Er erfand den Archivangestellten Matiss, der eines Abends die Brücke eines Flüsschens überquert und für Sekunden in das Antlitz einer Frau blickt, die vor dem Geländer steht. Wenig später – er hat sich lediglich zehn Meter entfernt – hört Matiss das Geräusch einer ins Wasser klatschenden Masse, eilt zurück, blickt ins Dunkel, wiederholt diesen Vorgang, setzt seinen Weg fort. Damit hat Kelemen seinen Haken ausgeworfen. Was ist passiert? Ist die Frau gesprungen? Ist sie tot? Sollte man die Polizei rufen? Matiss wird zum Alter Ego des Betrachters. Seine Betroffenheit, seine Neugier, seine Zweifel, seine Spurensuche sind von nun an die seinen.
Matiss (der lettische Schauspieler Egons Dombrovskis) ist Mitte vierzig, dunkel, ruhig, in sich gekehrt. Angestrengt sucht er das Geschehen Stück für Stück zusammenzusetzen. Man sollte wissen, dass in Kelemens Filmen wenig gesprochen wird. So darf keiner erwarten, dass der karge Dialog das Geheimnis lüften wird. Vielmehr muss man sich auf alles einlassen, was die Sinne schärft, den puren Sound beispielsweise. In »Glut« sind die ersten Einstellungen, der abendliche Gang über die Fußgängerbrücke von Froschquaken, Vogelpiepsen und Hundegebell begleitet. Solche Film-Situationen vertragen keine musikalische Begleitung, zumal der Regisseur die Kamera schwarz-weiß erzählen lässt. Licht und Schatten kommen aus natürlichen Quellen. Die Gasse atmet Einsamkeit. Gut so. Sie ist auch den Charakteren eigen.
All dies setzt die Imagination des Zuschauers in Gang. Seine Fantasie wird gefordert, nicht beschnitten. Matiss kommt in den Besitz der Handtasche, die die fremde Frau in einer kleinen Bar vergessen hat. Sie enthält den üblichen Krimskrams, dazu drei Briefe an den gleichen Mann. Abschiedsbriefentwürfe. Dies sind Lebenszeichen, die die Anonymität der ersten Begegnung zwischen zwei Menschen aufhebt. Wir werden zu Voyeuren, können uns nicht zurückziehen. Und als eine dritte Person zufällig hinzukommt, jene, an die die Briefe gerichtet sind, kreuzen sich im Betrachter zwei widerstreitende Gefühle. Das eine betrifft Vorstellungskraft und Realität, das andere Scham, sich eingemischt und schuldig geworden zu sein durch Unterlassung, Lieblosigkeit, Trägheit?

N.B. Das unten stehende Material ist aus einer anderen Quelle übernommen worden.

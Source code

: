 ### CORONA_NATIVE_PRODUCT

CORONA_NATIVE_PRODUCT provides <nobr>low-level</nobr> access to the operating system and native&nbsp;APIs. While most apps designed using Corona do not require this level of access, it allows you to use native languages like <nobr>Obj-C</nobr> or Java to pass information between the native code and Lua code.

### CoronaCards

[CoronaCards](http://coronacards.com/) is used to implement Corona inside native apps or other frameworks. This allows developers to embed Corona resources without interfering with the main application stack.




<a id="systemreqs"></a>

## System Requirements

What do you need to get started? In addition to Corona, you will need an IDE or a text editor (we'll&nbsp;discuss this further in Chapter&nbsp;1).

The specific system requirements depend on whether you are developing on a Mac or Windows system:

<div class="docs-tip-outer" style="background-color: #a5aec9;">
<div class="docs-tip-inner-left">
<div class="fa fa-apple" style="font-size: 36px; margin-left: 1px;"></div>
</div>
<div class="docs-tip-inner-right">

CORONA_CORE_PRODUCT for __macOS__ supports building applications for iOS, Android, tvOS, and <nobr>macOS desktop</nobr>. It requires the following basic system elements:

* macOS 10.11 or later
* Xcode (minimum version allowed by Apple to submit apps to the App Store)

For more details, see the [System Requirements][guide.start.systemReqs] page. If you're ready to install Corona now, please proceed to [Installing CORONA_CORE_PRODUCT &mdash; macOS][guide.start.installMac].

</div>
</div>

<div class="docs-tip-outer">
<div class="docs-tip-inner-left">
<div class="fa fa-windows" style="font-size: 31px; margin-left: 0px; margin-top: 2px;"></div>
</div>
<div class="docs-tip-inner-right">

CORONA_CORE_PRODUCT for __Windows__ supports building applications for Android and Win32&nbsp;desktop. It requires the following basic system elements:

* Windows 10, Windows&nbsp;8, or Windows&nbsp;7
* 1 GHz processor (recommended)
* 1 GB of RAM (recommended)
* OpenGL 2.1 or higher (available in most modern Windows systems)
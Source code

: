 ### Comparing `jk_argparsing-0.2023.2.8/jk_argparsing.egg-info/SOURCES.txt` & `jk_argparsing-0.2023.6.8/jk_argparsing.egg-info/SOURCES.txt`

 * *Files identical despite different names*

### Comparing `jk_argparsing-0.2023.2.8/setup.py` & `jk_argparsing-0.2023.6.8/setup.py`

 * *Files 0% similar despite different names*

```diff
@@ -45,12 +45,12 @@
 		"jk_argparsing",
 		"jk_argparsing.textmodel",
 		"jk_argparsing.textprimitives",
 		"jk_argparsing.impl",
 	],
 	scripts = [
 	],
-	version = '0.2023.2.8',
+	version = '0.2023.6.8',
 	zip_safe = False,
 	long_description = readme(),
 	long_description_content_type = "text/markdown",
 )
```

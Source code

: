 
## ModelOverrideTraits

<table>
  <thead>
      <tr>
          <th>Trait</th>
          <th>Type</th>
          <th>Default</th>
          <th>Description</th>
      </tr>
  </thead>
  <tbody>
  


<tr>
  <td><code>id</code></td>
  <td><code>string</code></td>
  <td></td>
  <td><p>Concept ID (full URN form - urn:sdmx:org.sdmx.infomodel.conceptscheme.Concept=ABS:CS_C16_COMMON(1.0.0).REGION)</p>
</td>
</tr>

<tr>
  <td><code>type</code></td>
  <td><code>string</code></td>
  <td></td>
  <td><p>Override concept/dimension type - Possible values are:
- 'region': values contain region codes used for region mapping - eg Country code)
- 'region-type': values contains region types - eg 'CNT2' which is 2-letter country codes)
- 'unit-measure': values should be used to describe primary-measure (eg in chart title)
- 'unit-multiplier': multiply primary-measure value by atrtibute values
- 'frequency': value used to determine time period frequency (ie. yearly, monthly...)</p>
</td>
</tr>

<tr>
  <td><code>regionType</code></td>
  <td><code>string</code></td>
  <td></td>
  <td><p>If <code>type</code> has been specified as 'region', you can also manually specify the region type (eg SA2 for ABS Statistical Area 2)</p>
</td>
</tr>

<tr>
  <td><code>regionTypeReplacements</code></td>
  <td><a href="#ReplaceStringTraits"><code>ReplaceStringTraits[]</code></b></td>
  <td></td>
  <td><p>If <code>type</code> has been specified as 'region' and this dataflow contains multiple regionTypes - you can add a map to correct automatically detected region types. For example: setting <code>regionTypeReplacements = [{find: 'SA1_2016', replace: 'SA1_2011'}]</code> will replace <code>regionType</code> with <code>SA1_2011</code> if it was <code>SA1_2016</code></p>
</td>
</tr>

Kelemen formuliert keine Anklage. Die Obsession seines Helden, eines durchschnittlichen Mannes, der an einem Sommerabend absichtslos einen Abendspaziergang antrat, Zeuge menschlicher Tragödien wurde und sie zu seinen eigenen machte, wird in ihrer Alltäglichkeit schmerzhaft bewusst. Ohne etwas von seinem Anspruch aufzugeben, geschweige seiner eigenwilligen Stilistik, ist Kelemen mit »Glut« etwas Besonderes gelungen und überrascht nun jeden, der bisher geneigt war, das Talent in Frage zu stellen.